(REQUIRED WORK): Return the full listing word for word, but drop every picture from it.

MATERIAL TO PROCESS Block Start

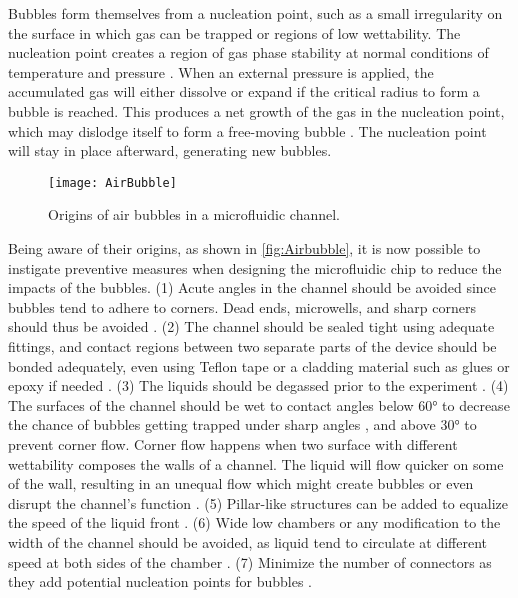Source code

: Bubbles form themselves from a nucleation point, such as a small irregularity on the surface in which gas can be trapped or regions of low wettability. The nucleation point creates a region of gas phase stability at normal conditions of temperature and pressure \cite{Ufluidix}. When an external pressure is applied, the accumulated gas will either dissolve or expand if the critical radius to form a bubble is reached.  This produces a net growth of the gas in the nucleation point, which may dislodge itself to form a free-moving bubble \cite{Ufluidix,bruus2011theoretical}. The nucleation point will stay in place afterward, generating new bubbles. \par
\begin{figure}[h]
    \centering
    \texttt{[image: AirBubble]}
    \caption{Origins of air bubbles in a microfluidic channel. \citep{Ufluidix}}
    \label{fig:Airbubble}
\end{figure}
Being aware of their origins, as shown in \autoref{fig:Airbubble}, it is now possible to instigate preventive measures when designing the microfluidic chip to reduce the impacts of the bubbles. (1) Acute angles in the channel should be avoided since bubbles tend to adhere to corners. Dead ends, microwells, and sharp corners should thus be avoided \cite{AirBubbles,Ufluidix}. (2) The channel should be sealed tight using adequate fittings, and contact regions between two separate parts of the device should be bonded adequately, even using Teflon tape or a cladding material such as glues or epoxy if needed \cite{AirBubbles,Ufluidix}. (3) The liquids should be degassed prior to the experiment \cite{AirBubbles}. (4) The surfaces of the channel should be wet to contact angles below 60° to decrease the chance of bubbles getting trapped under sharp angles \cite{Olanrewaju2018,Ufluidix}, and above 30° to prevent corner flow. Corner flow happens when two surface with different wettability composes the walls of a channel. The liquid will flow quicker on some of the wall, resulting in an unequal flow which might create bubbles or even disrupt the channel’s function \cite{Olanrewaju2018}. (5) Pillar-like structures can be added to equalize the speed of the liquid front \cite{Ufluidix}. (6) Wide low chambers or any modification to the width of the channel should be avoided, as liquid tend to circulate at different speed at both sides of the chamber \cite{Ufluidix}. (7) Minimize the number of connectors as they add potential nucleation points for bubbles \cite{Ufluidix}.\par

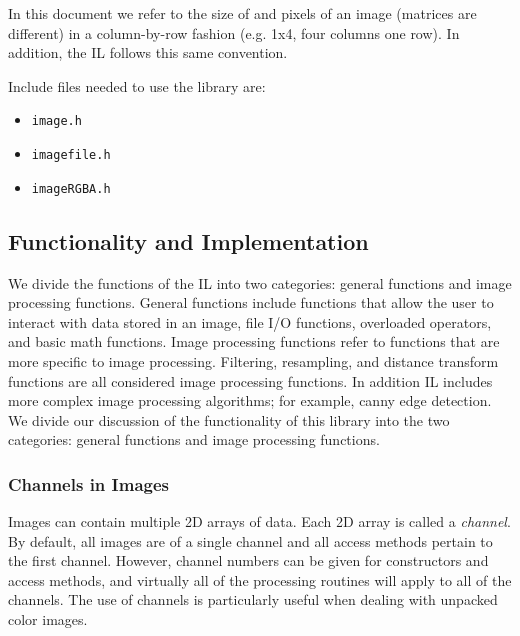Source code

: In this document we refer to the size of and pixels of an image
(matrices are different) in a column-by-row fashion
(e.g. 1x4, four columns one row).
In addition, the IL follows this same convention.

Include files needed to use the library are:
\begin{itemize}
\item {\tt image.h}
\item {\tt imagefile.h}
\item {\tt imageRGBA.h}
\end{itemize}

\subsection{Functionality and Implementation}
We divide the functions of the IL into two categories: general 
functions and image processing functions.  General functions include 
functions that allow the user to interact with data stored in an 
image, file I/O functions, overloaded operators, and basic math 
functions.  Image processing functions refer to functions that are 
more specific to image processing.  Filtering, resampling, and 
distance transform functions are all considered image processing 
functions.  In addition IL includes more complex image processing 
algorithms; for example, canny edge detection.  We divide our 
discussion of the functionality of this library into the two 
categories: general functions and image processing functions.

\subsubsection{Channels in Images}
Images can contain multiple 2D arrays of data.  Each 2D array is 
called a {\em channel}.  By default, all images are of a single 
channel and all access methods pertain to the first channel.  
However, channel numbers can be given for constructors and access 
methods, and virtually all of the processing routines will apply to 
all of the channels.  The use of channels is particularly useful when 
dealing with unpacked color images.

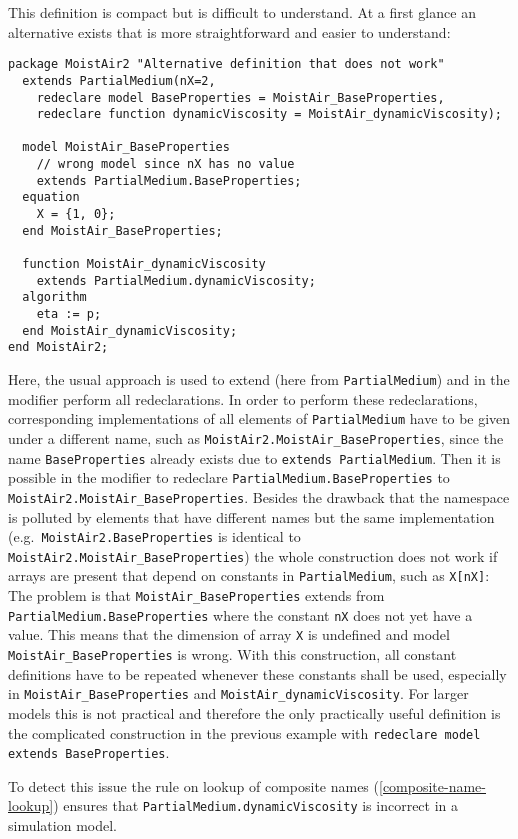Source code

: \begin{nonnormative}
This definition is compact but is difficult to understand. At a
first glance an alternative exists that is more straightforward and
easier to understand:
\begin{lstlisting}[language=modelica]
package MoistAir2 "Alternative definition that does not work"
  extends PartialMedium(nX=2,
    redeclare model BaseProperties = MoistAir_BaseProperties,
    redeclare function dynamicViscosity = MoistAir_dynamicViscosity);

  model MoistAir_BaseProperties
    // wrong model since nX has no value
    extends PartialMedium.BaseProperties;
  equation
    X = {1, 0};
  end MoistAir_BaseProperties;

  function MoistAir_dynamicViscosity
    extends PartialMedium.dynamicViscosity;
  algorithm
    eta := p;
  end MoistAir_dynamicViscosity;
end MoistAir2;
\end{lstlisting}

Here, the usual approach is used to extend (here from \lstinline!PartialMedium!) and in the modifier perform all redeclarations.
In order to perform these redeclarations, corresponding implementations of all elements of \lstinline!PartialMedium! have to be given under a different name, such as \lstinline!MoistAir2.MoistAir_BaseProperties!, since the name \lstinline!BaseProperties! already exists due to \lstinline!extends PartialMedium!.
Then it is possible in the modifier to redeclare \lstinline!PartialMedium.BaseProperties! to \lstinline!MoistAir2.MoistAir_BaseProperties!.
Besides the drawback that the namespace is polluted by elements that have different names but the same implementation (e.g.\ \lstinline!MoistAir2.BaseProperties! is identical to \lstinline!MoistAir2.MoistAir_BaseProperties!) the whole construction does not work if arrays are present that depend on constants in \lstinline!PartialMedium!, such as \lstinline!X[nX]!:
The problem is that \lstinline!MoistAir_BaseProperties! extends from \lstinline!PartialMedium.BaseProperties! where the constant \lstinline!nX! does not yet have a value.
This means that the dimension of array \lstinline!X! is undefined and model \lstinline!MoistAir_BaseProperties! is wrong.
With this construction, all constant definitions have to be repeated whenever these constants shall be used, especially in \lstinline!MoistAir_BaseProperties! and \lstinline!MoistAir_dynamicViscosity!.
For larger models this is not practical and therefore the only practically useful definition is the complicated construction in the previous example with \lstinline!redeclare model extends BaseProperties!.

To detect this issue the rule on lookup of composite names (\cref{composite-name-lookup}) ensures that \lstinline!PartialMedium.dynamicViscosity! is incorrect in a simulation model.
\end{nonnormative}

MATERIAL TO PROCESS Block End

(RESPONSE TO THE TASK):
Source code

: Bubbles form themselves from a nucleation point, such as a small irregularity on the surface in which gas can be trapped or regions of low wettability. The nucleation point creates a region of gas phase stability at normal conditions of temperature and pressure \cite{Ufluidix}. When an external pressure is applied, the accumulated gas will either dissolve or expand if the critical radius to form a bubble is reached.  This produces a net growth of the gas in the nucleation point, which may dislodge itself to form a free-moving bubble \cite{Ufluidix,bruus2011theoretical}. The nucleation point will stay in place afterward, generating new bubbles. \par
\begin{figure}[h]
    \centering
    \texttt{[image: AirBubble]}
    \caption{Origins of air bubbles in a microfluidic channel. \citep{Ufluidix}}
    \label{fig:Airbubble}
\end{figure}
Being aware of their origins, as shown in \autoref{fig:Airbubble}, it is now possible to instigate preventive measures when designing the microfluidic chip to reduce the impacts of the bubbles. (1) Acute angles in the channel should be avoided since bubbles tend to adhere to corners. Dead ends, microwells, and sharp corners should thus be avoided \cite{AirBubbles,Ufluidix}. (2) The channel should be sealed tight using adequate fittings, and contact regions between two separate parts of the device should be bonded adequately, even using Teflon tape or a cladding material such as glues or epoxy if needed \cite{AirBubbles,Ufluidix}. (3) The liquids should be degassed prior to the experiment \cite{AirBubbles}. (4) The surfaces of the channel should be wet to contact angles below 60° to decrease the chance of bubbles getting trapped under sharp angles \cite{Olanrewaju2018,Ufluidix}, and above 30° to prevent corner flow. Corner flow happens when two surface with different wettability composes the walls of a channel. The liquid will flow quicker on some of the wall, resulting in an unequal flow which might create bubbles or even disrupt the channel’s function \cite{Olanrewaju2018}. (5) Pillar-like structures can be added to equalize the speed of the liquid front \cite{Ufluidix}. (6) Wide low chambers or any modification to the width of the channel should be avoided, as liquid tend to circulate at different speed at both sides of the chamber \cite{Ufluidix}. (7) Minimize the number of connectors as they add potential nucleation points for bubbles \cite{Ufluidix}.\par

Source code

: In this document we refer to the size of and pixels of an image
(matrices are different) in a column-by-row fashion
(e.g. 1x4, four columns one row).
In addition, the IL follows this same convention.

Include files needed to use the library are:
\begin{itemize}
\item {\tt image.h}
\item {\tt imagefile.h}
\item {\tt imageRGBA.h}
\end{itemize}

\subsection{Functionality and Implementation}
We divide the functions of the IL into two categories: general 
functions and image processing functions.  General functions include 
functions that allow the user to interact with data stored in an 
image, file I/O functions, overloaded operators, and basic math 
functions.  Image processing functions refer to functions that are 
more specific to image processing.  Filtering, resampling, and 
distance transform functions are all considered image processing 
functions.  In addition IL includes more complex image processing 
algorithms; for example, canny edge detection.  We divide our 
discussion of the functionality of this library into the two 
categories: general functions and image processing functions.

\subsubsection{Channels in Images}
Images can contain multiple 2D arrays of data.  Each 2D array is 
called a {\em channel}.  By default, all images are of a single 
channel and all access methods pertain to the first channel.  
However, channel numbers can be given for constructors and access 
methods, and virtually all of the processing routines will apply to 
all of the channels.  The use of channels is particularly useful when 
dealing with unpacked color images.

Source code

: \begin{nonnormative}
This definition is compact but is difficult to understand. At a
first glance an alternative exists that is more straightforward and
easier to understand:
\begin{lstlisting}[language=modelica]
package MoistAir2 "Alternative definition that does not work"
  extends PartialMedium(nX=2,
    redeclare model BaseProperties = MoistAir_BaseProperties,
    redeclare function dynamicViscosity = MoistAir_dynamicViscosity);

  model MoistAir_BaseProperties
    // wrong model since nX has no value
    extends PartialMedium.BaseProperties;
  equation
    X = {1, 0};
  end MoistAir_BaseProperties;

  function MoistAir_dynamicViscosity
    extends PartialMedium.dynamicViscosity;
  algorithm
    eta := p;
  end MoistAir_dynamicViscosity;
end MoistAir2;
\end{lstlisting}

Here, the usual approach is used to extend (here from \lstinline!PartialMedium!) and in the modifier perform all redeclarations.
In order to perform these redeclarations, corresponding implementations of all elements of \lstinline!PartialMedium! have to be given under a different name, such as \lstinline!MoistAir2.MoistAir_BaseProperties!, since the name \lstinline!BaseProperties! already exists due to \lstinline!extends PartialMedium!.
Then it is possible in the modifier to redeclare \lstinline!PartialMedium.BaseProperties! to \lstinline!MoistAir2.MoistAir_BaseProperties!.
Besides the drawback that the namespace is polluted by elements that have different names but the same implementation (e.g.\ \lstinline!MoistAir2.BaseProperties! is identical to \lstinline!MoistAir2.MoistAir_BaseProperties!) the whole construction does not work if arrays are present that depend on constants in \lstinline!PartialMedium!, such as \lstinline!X[nX]!:
The problem is that \lstinline!MoistAir_BaseProperties! extends from \lstinline!PartialMedium.BaseProperties! where the constant \lstinline!nX! does not yet have a value.
This means that the dimension of array \lstinline!X! is undefined and model \lstinline!MoistAir_BaseProperties! is wrong.
With this construction, all constant definitions have to be repeated whenever these constants shall be used, especially in \lstinline!MoistAir_BaseProperties! and \lstinline!MoistAir_dynamicViscosity!.
For larger models this is not practical and therefore the only practically useful definition is the complicated construction in the previous example with \lstinline!redeclare model extends BaseProperties!.

To detect this issue the rule on lookup of composite names (\cref{composite-name-lookup}) ensures that \lstinline!PartialMedium.dynamicViscosity! is incorrect in a simulation model.
\end{nonnormative}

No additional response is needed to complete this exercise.